[SOURCE DATA — start]
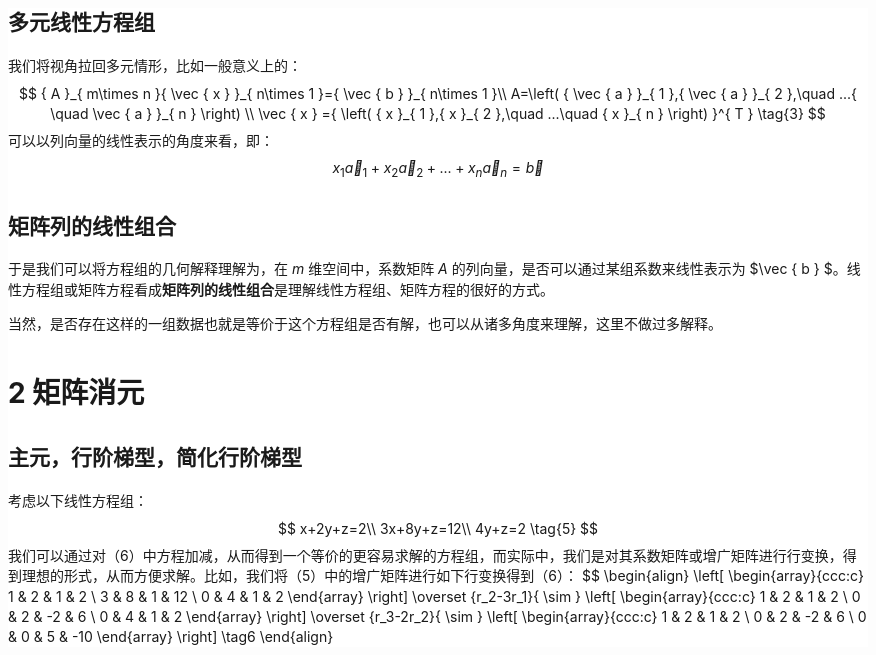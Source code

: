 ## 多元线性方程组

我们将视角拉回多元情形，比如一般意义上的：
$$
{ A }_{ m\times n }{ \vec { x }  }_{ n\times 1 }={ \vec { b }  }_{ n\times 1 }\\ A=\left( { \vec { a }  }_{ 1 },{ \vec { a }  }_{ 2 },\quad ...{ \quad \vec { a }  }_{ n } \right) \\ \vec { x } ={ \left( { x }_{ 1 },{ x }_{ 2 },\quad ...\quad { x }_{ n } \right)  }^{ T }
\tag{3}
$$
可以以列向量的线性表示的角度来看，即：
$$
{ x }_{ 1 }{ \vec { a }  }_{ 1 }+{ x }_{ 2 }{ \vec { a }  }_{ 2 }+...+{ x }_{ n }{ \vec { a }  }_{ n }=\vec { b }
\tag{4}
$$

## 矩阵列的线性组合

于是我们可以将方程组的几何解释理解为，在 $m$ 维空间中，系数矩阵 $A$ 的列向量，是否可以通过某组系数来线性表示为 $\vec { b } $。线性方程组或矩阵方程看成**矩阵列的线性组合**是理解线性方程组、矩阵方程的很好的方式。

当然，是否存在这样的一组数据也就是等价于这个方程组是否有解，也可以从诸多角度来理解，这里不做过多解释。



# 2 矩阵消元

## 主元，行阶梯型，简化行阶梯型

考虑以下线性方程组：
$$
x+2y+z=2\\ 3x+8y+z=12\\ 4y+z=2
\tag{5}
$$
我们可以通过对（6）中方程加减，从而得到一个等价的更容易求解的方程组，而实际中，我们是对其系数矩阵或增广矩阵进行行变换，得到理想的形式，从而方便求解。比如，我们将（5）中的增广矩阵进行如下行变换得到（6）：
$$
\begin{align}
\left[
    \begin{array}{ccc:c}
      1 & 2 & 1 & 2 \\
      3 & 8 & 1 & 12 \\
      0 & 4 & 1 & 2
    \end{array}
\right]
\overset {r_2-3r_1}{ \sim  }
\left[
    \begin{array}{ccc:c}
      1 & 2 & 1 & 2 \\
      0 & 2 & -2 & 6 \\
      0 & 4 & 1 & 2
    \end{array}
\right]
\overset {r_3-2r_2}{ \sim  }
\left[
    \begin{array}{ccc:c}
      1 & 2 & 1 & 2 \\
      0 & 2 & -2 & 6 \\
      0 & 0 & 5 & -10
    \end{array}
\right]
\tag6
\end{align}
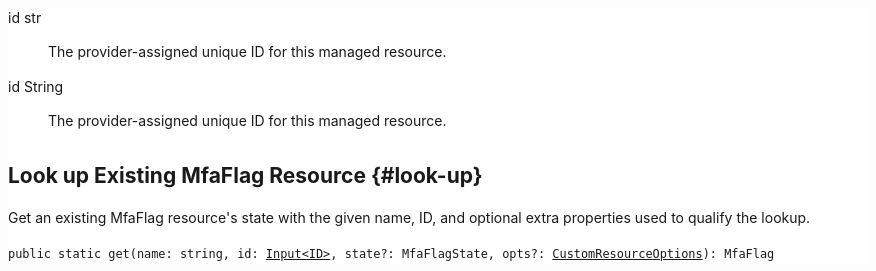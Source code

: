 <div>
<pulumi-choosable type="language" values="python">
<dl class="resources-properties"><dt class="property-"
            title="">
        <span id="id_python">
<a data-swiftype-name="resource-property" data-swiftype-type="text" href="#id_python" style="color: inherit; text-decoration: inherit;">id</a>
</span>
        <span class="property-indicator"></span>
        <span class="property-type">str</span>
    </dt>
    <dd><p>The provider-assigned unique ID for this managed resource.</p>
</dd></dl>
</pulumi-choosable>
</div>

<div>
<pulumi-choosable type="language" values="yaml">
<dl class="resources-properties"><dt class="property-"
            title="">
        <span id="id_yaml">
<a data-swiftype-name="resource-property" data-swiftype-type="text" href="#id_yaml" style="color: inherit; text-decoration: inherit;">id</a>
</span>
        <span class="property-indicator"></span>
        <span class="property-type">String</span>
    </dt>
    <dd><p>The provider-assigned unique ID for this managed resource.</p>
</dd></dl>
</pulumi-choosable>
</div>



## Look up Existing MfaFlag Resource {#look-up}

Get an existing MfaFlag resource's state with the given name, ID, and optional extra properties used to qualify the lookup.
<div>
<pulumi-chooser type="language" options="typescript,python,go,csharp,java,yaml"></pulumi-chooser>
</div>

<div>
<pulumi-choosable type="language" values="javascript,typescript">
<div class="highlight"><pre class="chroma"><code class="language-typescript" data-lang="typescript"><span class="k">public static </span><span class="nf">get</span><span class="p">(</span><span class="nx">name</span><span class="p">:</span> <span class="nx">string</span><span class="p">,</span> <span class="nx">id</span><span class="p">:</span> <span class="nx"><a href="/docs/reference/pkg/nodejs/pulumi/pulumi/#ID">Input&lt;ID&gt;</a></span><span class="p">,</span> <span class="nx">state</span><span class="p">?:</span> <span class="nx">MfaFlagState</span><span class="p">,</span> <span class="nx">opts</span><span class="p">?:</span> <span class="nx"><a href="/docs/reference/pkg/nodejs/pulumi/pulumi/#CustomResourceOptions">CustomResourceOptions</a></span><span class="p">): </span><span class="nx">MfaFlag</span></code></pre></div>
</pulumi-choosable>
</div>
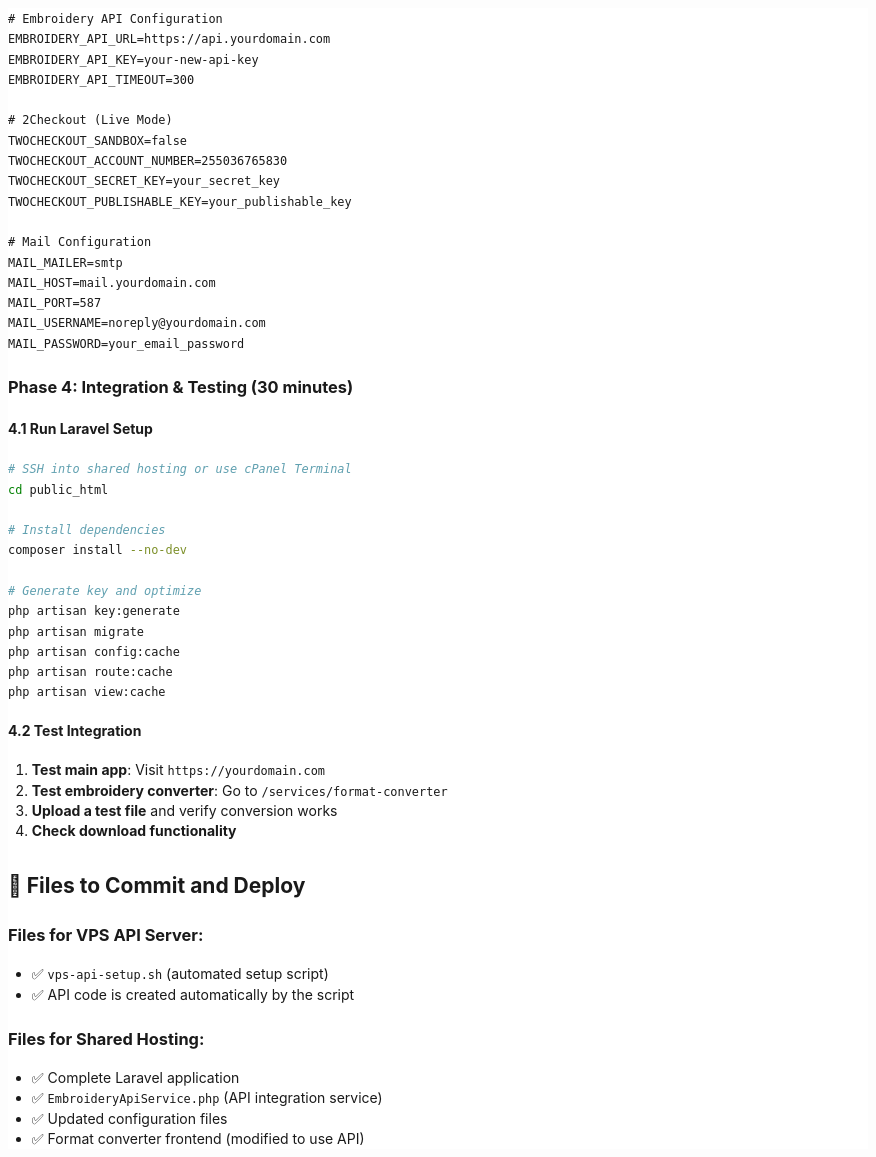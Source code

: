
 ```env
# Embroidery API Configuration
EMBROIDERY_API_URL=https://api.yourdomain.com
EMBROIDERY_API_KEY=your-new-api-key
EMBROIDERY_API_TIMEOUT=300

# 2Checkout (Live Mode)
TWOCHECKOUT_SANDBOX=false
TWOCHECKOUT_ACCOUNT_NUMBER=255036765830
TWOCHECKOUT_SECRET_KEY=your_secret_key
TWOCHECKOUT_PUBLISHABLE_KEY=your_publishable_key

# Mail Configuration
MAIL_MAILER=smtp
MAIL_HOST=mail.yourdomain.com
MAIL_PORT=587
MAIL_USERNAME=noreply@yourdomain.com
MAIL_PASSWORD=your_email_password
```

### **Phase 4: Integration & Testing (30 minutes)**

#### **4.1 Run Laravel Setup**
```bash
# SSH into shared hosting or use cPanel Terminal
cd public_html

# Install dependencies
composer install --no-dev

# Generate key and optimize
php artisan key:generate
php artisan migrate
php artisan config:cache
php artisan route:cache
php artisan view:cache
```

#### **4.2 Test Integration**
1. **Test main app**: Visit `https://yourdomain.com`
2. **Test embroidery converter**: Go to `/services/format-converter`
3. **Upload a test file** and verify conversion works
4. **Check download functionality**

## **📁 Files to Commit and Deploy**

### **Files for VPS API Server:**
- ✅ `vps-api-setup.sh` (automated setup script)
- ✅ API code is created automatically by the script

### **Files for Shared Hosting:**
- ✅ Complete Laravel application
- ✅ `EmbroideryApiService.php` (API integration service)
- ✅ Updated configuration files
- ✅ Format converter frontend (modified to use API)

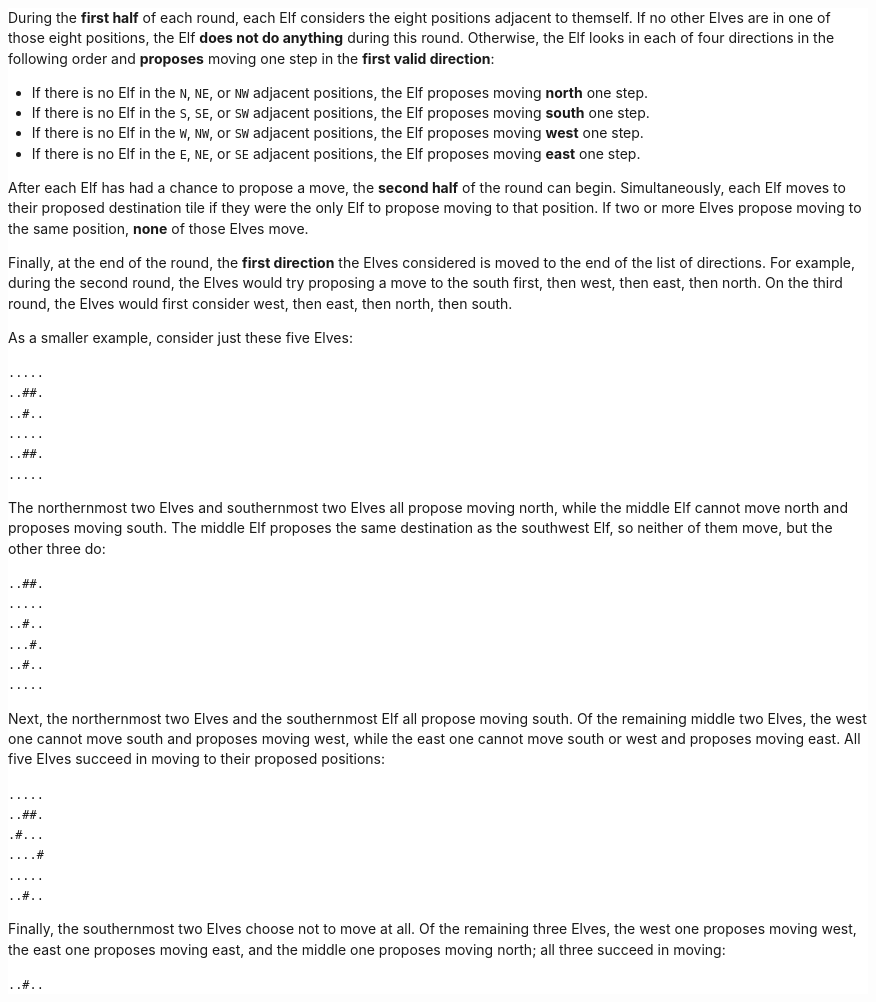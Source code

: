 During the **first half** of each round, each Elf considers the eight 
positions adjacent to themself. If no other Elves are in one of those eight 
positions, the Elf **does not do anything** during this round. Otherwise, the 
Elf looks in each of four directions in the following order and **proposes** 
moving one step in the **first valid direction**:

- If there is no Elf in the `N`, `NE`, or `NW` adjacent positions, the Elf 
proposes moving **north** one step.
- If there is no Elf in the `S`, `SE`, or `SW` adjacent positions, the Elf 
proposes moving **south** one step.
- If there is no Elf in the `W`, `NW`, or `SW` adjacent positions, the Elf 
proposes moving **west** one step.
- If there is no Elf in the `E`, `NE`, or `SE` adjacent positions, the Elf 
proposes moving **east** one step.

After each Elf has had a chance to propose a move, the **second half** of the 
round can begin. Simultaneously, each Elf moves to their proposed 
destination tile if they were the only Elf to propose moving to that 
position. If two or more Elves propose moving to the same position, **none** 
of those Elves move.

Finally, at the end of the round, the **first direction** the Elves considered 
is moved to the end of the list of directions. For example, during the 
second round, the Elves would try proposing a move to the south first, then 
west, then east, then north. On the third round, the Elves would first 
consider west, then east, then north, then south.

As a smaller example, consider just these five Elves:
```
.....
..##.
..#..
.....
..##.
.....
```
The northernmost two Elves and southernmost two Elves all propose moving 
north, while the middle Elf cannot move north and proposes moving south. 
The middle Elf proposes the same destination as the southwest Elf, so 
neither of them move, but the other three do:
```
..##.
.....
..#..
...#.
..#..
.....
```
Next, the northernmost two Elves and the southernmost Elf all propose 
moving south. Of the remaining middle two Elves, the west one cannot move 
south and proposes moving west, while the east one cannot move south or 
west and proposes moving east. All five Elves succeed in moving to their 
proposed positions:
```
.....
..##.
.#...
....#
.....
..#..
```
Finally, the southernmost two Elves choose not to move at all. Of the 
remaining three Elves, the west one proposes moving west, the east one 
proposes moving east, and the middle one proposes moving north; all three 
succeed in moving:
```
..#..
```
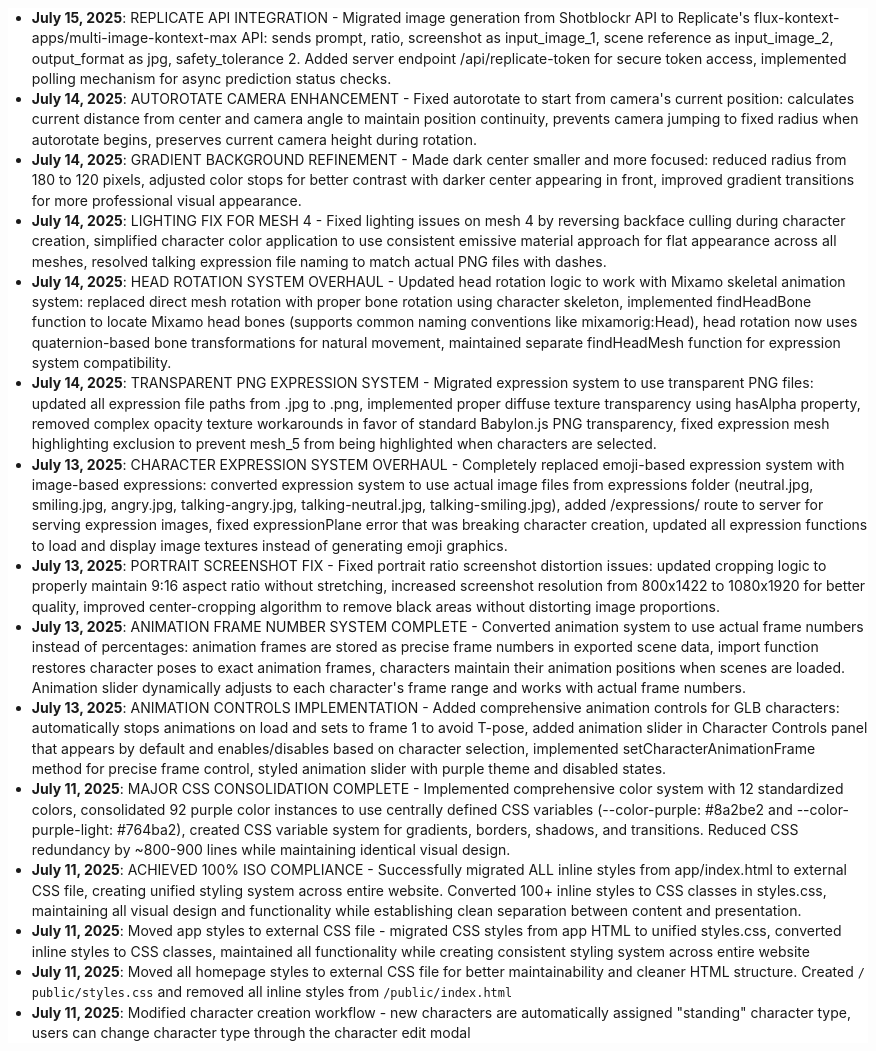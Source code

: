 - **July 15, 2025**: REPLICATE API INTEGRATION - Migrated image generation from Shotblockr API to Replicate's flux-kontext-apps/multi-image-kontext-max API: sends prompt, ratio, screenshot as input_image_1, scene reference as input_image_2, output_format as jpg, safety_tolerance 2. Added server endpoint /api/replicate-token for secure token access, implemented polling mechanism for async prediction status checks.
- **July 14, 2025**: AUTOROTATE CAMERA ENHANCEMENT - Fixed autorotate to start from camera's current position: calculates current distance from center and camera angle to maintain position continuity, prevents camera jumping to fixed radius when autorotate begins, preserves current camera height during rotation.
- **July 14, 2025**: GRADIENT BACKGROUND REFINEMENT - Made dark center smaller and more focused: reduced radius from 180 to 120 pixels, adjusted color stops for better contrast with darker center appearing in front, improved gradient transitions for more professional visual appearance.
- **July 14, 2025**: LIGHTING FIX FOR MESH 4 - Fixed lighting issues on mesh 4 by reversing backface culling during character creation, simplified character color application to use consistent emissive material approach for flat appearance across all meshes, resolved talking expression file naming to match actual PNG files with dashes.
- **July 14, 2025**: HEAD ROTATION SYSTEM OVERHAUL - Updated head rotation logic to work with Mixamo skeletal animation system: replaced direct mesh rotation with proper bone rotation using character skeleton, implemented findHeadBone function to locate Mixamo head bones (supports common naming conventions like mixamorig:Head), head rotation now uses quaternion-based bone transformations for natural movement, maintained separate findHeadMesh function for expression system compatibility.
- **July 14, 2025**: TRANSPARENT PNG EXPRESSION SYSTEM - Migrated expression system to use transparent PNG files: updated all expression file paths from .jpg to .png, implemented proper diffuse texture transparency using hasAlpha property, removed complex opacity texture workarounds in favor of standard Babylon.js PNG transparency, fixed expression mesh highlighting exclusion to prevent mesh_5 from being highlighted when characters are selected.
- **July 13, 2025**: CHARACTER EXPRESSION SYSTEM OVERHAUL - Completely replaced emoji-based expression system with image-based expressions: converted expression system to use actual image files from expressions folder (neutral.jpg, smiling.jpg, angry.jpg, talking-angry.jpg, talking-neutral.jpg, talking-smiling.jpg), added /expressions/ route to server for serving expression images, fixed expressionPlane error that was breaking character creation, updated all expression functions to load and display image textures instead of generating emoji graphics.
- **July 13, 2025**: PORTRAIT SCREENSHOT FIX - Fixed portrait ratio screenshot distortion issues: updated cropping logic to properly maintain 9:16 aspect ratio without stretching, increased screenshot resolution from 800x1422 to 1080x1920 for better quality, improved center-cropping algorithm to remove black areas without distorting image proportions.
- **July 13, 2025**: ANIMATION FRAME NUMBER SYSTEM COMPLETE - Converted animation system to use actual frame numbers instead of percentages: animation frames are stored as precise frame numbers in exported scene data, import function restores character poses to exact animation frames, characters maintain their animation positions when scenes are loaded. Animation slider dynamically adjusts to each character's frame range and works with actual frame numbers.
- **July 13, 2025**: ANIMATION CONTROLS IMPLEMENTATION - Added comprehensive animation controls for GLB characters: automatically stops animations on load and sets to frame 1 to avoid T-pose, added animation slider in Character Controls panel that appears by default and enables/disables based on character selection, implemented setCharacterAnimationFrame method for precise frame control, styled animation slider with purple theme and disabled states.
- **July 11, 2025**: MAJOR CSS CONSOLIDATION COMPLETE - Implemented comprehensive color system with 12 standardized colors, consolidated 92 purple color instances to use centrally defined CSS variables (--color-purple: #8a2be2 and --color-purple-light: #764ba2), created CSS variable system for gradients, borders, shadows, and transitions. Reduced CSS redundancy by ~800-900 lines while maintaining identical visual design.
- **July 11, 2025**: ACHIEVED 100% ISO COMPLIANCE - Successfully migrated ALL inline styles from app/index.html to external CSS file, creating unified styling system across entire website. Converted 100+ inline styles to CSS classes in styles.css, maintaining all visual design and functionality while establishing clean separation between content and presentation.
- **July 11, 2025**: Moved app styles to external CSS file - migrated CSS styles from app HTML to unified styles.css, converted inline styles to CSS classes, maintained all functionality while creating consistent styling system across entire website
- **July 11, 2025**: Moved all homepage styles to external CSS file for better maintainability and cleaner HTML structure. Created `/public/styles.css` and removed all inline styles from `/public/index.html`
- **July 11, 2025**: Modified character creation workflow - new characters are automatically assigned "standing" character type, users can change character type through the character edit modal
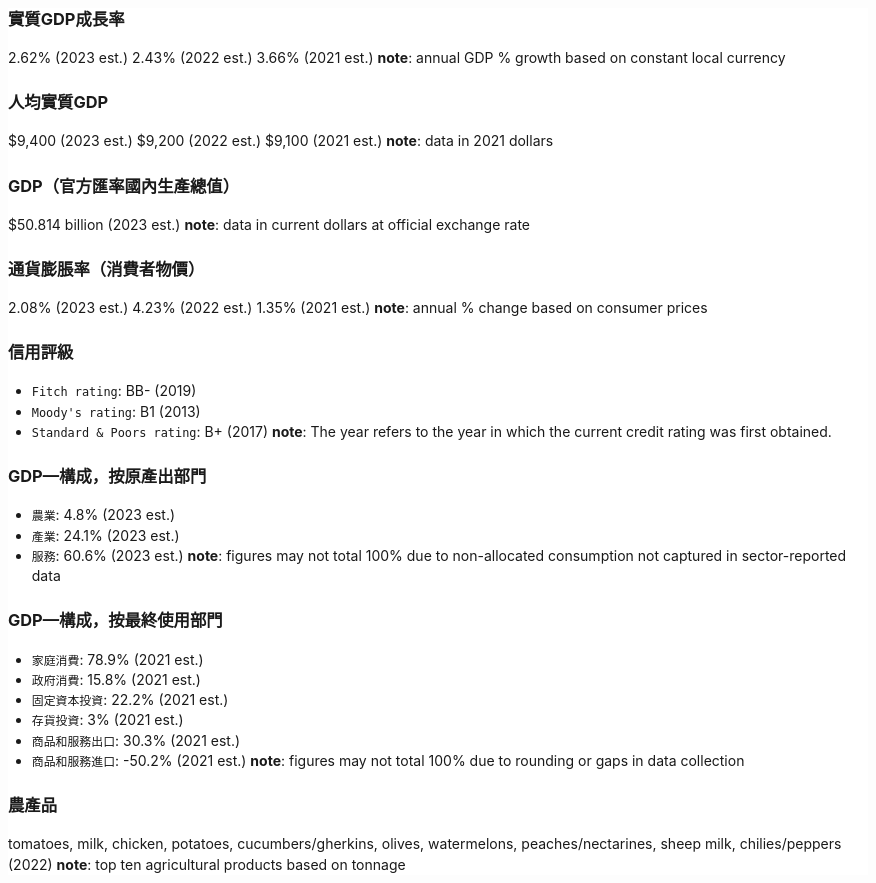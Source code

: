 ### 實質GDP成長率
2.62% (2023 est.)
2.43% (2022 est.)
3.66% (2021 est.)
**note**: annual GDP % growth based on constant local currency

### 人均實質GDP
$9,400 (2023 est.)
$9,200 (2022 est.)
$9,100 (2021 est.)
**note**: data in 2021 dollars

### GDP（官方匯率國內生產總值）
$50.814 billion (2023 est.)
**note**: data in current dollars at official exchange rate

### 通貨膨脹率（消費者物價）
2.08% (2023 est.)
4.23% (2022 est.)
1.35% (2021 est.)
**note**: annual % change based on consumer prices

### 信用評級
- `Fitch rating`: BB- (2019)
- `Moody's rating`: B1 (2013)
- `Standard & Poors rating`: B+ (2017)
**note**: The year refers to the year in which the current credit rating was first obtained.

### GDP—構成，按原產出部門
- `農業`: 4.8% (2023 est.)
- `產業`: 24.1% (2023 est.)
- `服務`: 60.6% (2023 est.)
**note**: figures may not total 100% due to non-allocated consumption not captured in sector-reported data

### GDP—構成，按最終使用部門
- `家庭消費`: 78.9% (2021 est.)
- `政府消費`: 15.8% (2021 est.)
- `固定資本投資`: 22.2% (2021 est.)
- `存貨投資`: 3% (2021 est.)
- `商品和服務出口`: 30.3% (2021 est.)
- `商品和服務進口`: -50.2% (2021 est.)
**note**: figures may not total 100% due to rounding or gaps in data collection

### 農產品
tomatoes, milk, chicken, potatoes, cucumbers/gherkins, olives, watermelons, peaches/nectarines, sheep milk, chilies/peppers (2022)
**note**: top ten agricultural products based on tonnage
[SOURCE DATA — finish]
# [ASSIGNED TASK]
For each line in the records that contains the word "northernmost", make a copy.

# [TASK OUTPUT]
The northernmost two Elves and southernmost two Elves all propose moving 
Next, the northernmost two Elves and the southernmost Elf all propose 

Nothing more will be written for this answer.